INSTRUCTIONS TO FOLLOW ::
Below are lines of data; restate word for word those running from the line containing "whose motionless reflection" to the line containing "the night fall, and", inclusive, and no others.

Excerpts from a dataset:
- - -

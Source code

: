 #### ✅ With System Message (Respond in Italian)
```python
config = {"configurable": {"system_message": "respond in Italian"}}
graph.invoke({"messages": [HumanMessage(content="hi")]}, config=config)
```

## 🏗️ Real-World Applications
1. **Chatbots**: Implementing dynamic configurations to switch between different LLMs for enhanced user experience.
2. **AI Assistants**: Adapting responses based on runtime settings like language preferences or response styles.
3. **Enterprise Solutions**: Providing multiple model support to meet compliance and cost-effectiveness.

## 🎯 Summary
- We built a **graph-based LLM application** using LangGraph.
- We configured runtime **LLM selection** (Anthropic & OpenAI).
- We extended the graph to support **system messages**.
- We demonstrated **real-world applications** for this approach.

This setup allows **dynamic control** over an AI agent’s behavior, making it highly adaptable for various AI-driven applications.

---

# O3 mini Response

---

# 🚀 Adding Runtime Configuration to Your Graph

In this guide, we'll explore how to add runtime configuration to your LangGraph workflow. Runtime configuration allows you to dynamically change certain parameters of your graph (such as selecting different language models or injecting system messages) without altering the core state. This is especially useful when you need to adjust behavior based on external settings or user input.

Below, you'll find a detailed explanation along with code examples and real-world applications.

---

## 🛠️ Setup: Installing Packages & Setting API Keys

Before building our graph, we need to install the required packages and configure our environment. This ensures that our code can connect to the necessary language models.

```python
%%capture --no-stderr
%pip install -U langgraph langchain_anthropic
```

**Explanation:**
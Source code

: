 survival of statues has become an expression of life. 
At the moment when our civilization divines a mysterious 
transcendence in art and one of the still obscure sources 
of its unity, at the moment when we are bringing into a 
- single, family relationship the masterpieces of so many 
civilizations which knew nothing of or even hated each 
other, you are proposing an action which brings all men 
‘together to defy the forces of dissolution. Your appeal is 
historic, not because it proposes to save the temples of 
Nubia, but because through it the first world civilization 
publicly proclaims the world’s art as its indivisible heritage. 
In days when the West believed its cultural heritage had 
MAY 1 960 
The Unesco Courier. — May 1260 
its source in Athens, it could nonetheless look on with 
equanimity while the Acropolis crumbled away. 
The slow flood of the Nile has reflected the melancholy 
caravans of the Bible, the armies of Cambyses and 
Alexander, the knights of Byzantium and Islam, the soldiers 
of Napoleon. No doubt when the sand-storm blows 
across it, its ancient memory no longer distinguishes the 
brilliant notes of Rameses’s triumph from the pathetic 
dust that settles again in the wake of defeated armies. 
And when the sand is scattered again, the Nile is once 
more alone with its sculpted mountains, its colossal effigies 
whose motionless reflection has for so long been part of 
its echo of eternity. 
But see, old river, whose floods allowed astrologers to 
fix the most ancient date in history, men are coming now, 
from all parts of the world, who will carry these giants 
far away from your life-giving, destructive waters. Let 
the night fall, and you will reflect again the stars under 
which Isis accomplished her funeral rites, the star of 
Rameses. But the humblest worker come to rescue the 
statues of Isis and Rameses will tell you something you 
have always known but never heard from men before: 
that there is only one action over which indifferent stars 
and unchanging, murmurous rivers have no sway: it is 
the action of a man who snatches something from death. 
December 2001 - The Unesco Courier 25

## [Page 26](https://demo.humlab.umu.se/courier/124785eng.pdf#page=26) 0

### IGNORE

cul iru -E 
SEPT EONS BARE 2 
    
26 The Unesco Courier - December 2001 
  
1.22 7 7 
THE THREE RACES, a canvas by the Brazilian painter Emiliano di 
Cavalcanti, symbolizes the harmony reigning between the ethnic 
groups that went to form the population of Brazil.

- - -

SOLUTION TO THE EXERCISE ::
whose motionless reflection has for so long been part of 
its echo of eternity. 
But see, old river, whose floods allowed astrologers to 
fix the most ancient date in history, men are coming now, 
from all parts of the world, who will carry these giants 
far away from your life-giving, destructive waters. Let 
the night fall, and you will reflect again the stars under 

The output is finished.